* _TASK PROMPT_
Start at the top line and retype the data exactly through to the end.
[[ SUPPLIED RECORDS, beginning ]]
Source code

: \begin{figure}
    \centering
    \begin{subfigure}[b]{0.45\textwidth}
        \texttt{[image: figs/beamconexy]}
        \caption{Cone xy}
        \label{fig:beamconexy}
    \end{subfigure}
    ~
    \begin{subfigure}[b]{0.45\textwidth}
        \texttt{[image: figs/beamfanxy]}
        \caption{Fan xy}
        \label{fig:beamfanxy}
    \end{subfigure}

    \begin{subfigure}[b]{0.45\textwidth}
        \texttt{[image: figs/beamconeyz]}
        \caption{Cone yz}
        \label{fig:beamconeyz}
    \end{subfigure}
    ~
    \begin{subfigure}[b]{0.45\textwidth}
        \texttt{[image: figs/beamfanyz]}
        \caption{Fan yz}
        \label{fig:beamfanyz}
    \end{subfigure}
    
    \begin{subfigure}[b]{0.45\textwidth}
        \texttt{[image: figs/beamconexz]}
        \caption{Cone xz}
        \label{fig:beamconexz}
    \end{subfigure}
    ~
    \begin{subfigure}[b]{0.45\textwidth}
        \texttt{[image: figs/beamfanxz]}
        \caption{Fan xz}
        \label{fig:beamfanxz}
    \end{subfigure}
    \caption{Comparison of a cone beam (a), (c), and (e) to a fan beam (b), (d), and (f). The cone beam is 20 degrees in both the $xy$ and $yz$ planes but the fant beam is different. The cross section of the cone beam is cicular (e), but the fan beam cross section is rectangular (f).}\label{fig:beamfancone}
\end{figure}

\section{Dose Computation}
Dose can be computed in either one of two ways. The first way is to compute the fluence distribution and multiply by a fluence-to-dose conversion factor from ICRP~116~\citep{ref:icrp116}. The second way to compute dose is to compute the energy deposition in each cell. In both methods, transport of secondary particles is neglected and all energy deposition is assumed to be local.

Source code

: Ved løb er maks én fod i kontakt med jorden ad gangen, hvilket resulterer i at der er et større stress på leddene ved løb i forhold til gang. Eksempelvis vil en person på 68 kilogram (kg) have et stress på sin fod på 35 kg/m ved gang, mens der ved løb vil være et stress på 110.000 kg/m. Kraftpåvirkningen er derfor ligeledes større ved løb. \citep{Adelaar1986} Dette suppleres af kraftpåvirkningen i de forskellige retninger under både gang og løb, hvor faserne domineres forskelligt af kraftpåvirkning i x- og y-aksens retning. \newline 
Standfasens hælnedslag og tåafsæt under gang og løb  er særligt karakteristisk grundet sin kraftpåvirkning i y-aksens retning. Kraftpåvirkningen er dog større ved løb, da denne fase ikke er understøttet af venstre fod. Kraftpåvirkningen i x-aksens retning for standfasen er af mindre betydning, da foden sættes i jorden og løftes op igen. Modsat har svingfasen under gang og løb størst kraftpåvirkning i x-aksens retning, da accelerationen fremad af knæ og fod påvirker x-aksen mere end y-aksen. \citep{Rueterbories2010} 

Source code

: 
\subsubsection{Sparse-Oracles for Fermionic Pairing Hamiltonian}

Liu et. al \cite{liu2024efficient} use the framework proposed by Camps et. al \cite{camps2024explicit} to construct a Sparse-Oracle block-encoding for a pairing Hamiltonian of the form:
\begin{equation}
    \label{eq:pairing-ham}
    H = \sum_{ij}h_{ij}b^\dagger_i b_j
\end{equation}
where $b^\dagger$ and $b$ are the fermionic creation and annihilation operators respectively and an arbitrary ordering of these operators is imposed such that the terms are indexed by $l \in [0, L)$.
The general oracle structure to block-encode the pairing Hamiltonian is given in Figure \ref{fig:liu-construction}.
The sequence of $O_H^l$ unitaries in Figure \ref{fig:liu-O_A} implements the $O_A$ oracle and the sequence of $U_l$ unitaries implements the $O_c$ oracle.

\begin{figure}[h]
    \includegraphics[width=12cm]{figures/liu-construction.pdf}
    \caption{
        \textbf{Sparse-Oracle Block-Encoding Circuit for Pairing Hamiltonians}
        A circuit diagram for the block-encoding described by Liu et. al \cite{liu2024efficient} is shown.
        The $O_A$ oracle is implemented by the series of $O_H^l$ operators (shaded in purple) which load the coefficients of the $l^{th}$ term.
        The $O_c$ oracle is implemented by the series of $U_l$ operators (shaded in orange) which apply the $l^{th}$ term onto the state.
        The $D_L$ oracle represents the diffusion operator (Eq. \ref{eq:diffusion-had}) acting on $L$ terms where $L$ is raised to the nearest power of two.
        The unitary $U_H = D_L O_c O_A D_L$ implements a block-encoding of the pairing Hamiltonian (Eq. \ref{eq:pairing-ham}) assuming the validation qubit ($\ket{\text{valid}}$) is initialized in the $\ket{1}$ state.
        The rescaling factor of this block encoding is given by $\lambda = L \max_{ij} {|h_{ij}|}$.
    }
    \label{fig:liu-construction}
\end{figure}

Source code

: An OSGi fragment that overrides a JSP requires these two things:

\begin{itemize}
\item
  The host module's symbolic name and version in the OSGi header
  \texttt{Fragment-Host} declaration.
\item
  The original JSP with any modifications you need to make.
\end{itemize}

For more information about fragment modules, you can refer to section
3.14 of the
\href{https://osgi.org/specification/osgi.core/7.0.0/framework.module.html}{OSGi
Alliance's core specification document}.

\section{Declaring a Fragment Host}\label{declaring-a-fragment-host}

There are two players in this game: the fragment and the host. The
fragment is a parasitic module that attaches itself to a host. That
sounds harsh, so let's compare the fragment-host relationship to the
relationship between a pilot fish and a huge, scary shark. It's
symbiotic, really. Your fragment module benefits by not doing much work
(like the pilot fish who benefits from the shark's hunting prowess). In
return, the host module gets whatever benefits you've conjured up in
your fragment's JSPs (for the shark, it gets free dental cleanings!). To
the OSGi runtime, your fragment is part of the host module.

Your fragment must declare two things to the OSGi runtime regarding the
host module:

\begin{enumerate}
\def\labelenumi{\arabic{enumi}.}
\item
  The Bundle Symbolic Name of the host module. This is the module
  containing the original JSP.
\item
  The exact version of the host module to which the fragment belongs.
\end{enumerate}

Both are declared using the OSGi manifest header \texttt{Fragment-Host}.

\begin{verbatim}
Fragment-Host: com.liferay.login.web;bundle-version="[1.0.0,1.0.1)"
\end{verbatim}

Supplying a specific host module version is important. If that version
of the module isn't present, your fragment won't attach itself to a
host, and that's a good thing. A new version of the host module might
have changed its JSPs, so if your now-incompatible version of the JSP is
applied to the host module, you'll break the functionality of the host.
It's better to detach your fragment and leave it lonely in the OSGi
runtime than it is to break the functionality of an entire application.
[[ SUPPLIED RECORDS, end ]]
* _SOLUTION_
Source code

: \begin{figure}
    \centering
    \begin{subfigure}[b]{0.45\textwidth}
        \texttt{[image: figs/beamconexy]}
        \caption{Cone xy}
        \label{fig:beamconexy}
    \end{subfigure}
    ~
    \begin{subfigure}[b]{0.45\textwidth}
        \texttt{[image: figs/beamfanxy]}
        \caption{Fan xy}
        \label{fig:beamfanxy}
    \end{subfigure}

    \begin{subfigure}[b]{0.45\textwidth}
        \texttt{[image: figs/beamconeyz]}
        \caption{Cone yz}
        \label{fig:beamconeyz}
    \end{subfigure}
    ~
    \begin{subfigure}[b]{0.45\textwidth}
        \texttt{[image: figs/beamfanyz]}
        \caption{Fan yz}
        \label{fig:beamfanyz}
    \end{subfigure}
    
    \begin{subfigure}[b]{0.45\textwidth}
        \texttt{[image: figs/beamconexz]}
        \caption{Cone xz}
        \label{fig:beamconexz}
    \end{subfigure}
    ~
    \begin{subfigure}[b]{0.45\textwidth}
        \texttt{[image: figs/beamfanxz]}
        \caption{Fan xz}
        \label{fig:beamfanxz}
    \end{subfigure}
    \caption{Comparison of a cone beam (a), (c), and (e) to a fan beam (b), (d), and (f). The cone beam is 20 degrees in both the $xy$ and $yz$ planes but the fant beam is different. The cross section of the cone beam is cicular (e), but the fan beam cross section is rectangular (f).}\label{fig:beamfancone}
\end{figure}

\section{Dose Computation}
Dose can be computed in either one of two ways. The first way is to compute the fluence distribution and multiply by a fluence-to-dose conversion factor from ICRP~116~\citep{ref:icrp116}. The second way to compute dose is to compute the energy deposition in each cell. In both methods, transport of secondary particles is neglected and all energy deposition is assumed to be local.

Source code

: Ved løb er maks én fod i kontakt med jorden ad gangen, hvilket resulterer i at der er et større stress på leddene ved løb i forhold til gang. Eksempelvis vil en person på 68 kilogram (kg) have et stress på sin fod på 35 kg/m ved gang, mens der ved løb vil være et stress på 110.000 kg/m. Kraftpåvirkningen er derfor ligeledes større ved løb. \citep{Adelaar1986} Dette suppleres af kraftpåvirkningen i de forskellige retninger under både gang og løb, hvor faserne domineres forskelligt af kraftpåvirkning i x- og y-aksens retning. \newline 
Standfasens hælnedslag og tåafsæt under gang og løb  er særligt karakteristisk grundet sin kraftpåvirkning i y-aksens retning. Kraftpåvirkningen er dog større ved løb, da denne fase ikke er understøttet af venstre fod. Kraftpåvirkningen i x-aksens retning for standfasen er af mindre betydning, da foden sættes i jorden og løftes op igen. Modsat har svingfasen under gang og løb størst kraftpåvirkning i x-aksens retning, da accelerationen fremad af knæ og fod påvirker x-aksen mere end y-aksen. \citep{Rueterbories2010} 

Source code

: 
\subsubsection{Sparse-Oracles for Fermionic Pairing Hamiltonian}

Liu et. al \cite{liu2024efficient} use the framework proposed by Camps et. al \cite{camps2024explicit} to construct a Sparse-Oracle block-encoding for a pairing Hamiltonian of the form:
\begin{equation}
    \label{eq:pairing-ham}
    H = \sum_{ij}h_{ij}b^\dagger_i b_j
\end{equation}
where $b^\dagger$ and $b$ are the fermionic creation and annihilation operators respectively and an arbitrary ordering of these operators is imposed such that the terms are indexed by $l \in [0, L)$.
The general oracle structure to block-encode the pairing Hamiltonian is given in Figure \ref{fig:liu-construction}.
The sequence of $O_H^l$ unitaries in Figure \ref{fig:liu-O_A} implements the $O_A$ oracle and the sequence of $U_l$ unitaries implements the $O_c$ oracle.

\begin{figure}[h]
    \includegraphics[width=12cm]{figures/liu-construction.pdf}
    \caption{
        \textbf{Sparse-Oracle Block-Encoding Circuit for Pairing Hamiltonians}
        A circuit diagram for the block-encoding described by Liu et. al \cite{liu2024efficient} is shown.
        The $O_A$ oracle is implemented by the series of $O_H^l$ operators (shaded in purple) which load the coefficients of the $l^{th}$ term.
        The $O_c$ oracle is implemented by the series of $U_l$ operators (shaded in orange) which apply the $l^{th}$ term onto the state.
        The $D_L$ oracle represents the diffusion operator (Eq. \ref{eq:diffusion-had}) acting on $L$ terms where $L$ is raised to the nearest power of two.
        The unitary $U_H = D_L O_c O_A D_L$ implements a block-encoding of the pairing Hamiltonian (Eq. \ref{eq:pairing-ham}) assuming the validation qubit ($\ket{\text{valid}}$) is initialized in the $\ket{1}$ state.
        The rescaling factor of this block encoding is given by $\lambda = L \max_{ij} {|h_{ij}|}$.
    }
    \label{fig:liu-construction}
\end{figure}

Source code

: An OSGi fragment that overrides a JSP requires these two things:

\begin{itemize}
\item
  The host module's symbolic name and version in the OSGi header
  \texttt{Fragment-Host} declaration.
\item
  The original JSP with any modifications you need to make.
\end{itemize}

For more information about fragment modules, you can refer to section
3.14 of the
\href{https://osgi.org/specification/osgi.core/7.0.0/framework.module.html}{OSGi
Alliance's core specification document}.

\section{Declaring a Fragment Host}\label{declaring-a-fragment-host}

There are two players in this game: the fragment and the host. The
fragment is a parasitic module that attaches itself to a host. That
sounds harsh, so let's compare the fragment-host relationship to the
relationship between a pilot fish and a huge, scary shark. It's
symbiotic, really. Your fragment module benefits by not doing much work
(like the pilot fish who benefits from the shark's hunting prowess). In
return, the host module gets whatever benefits you've conjured up in
your fragment's JSPs (for the shark, it gets free dental cleanings!). To
the OSGi runtime, your fragment is part of the host module.

Your fragment must declare two things to the OSGi runtime regarding the
host module:

\begin{enumerate}
\def\labelenumi{\arabic{enumi}.}
\item
  The Bundle Symbolic Name of the host module. This is the module
  containing the original JSP.
\item
  The exact version of the host module to which the fragment belongs.
\end{enumerate}

Both are declared using the OSGi manifest header \texttt{Fragment-Host}.

\begin{verbatim}
Fragment-Host: com.liferay.login.web;bundle-version="[1.0.0,1.0.1)"
\end{verbatim}

Supplying a specific host module version is important. If that version
of the module isn't present, your fragment won't attach itself to a
host, and that's a good thing. A new version of the host module might
have changed its JSPs, so if your now-incompatible version of the JSP is
applied to the host module, you'll break the functionality of the host.
It's better to detach your fragment and leave it lonely in the OSGi
runtime than it is to break the functionality of an entire application.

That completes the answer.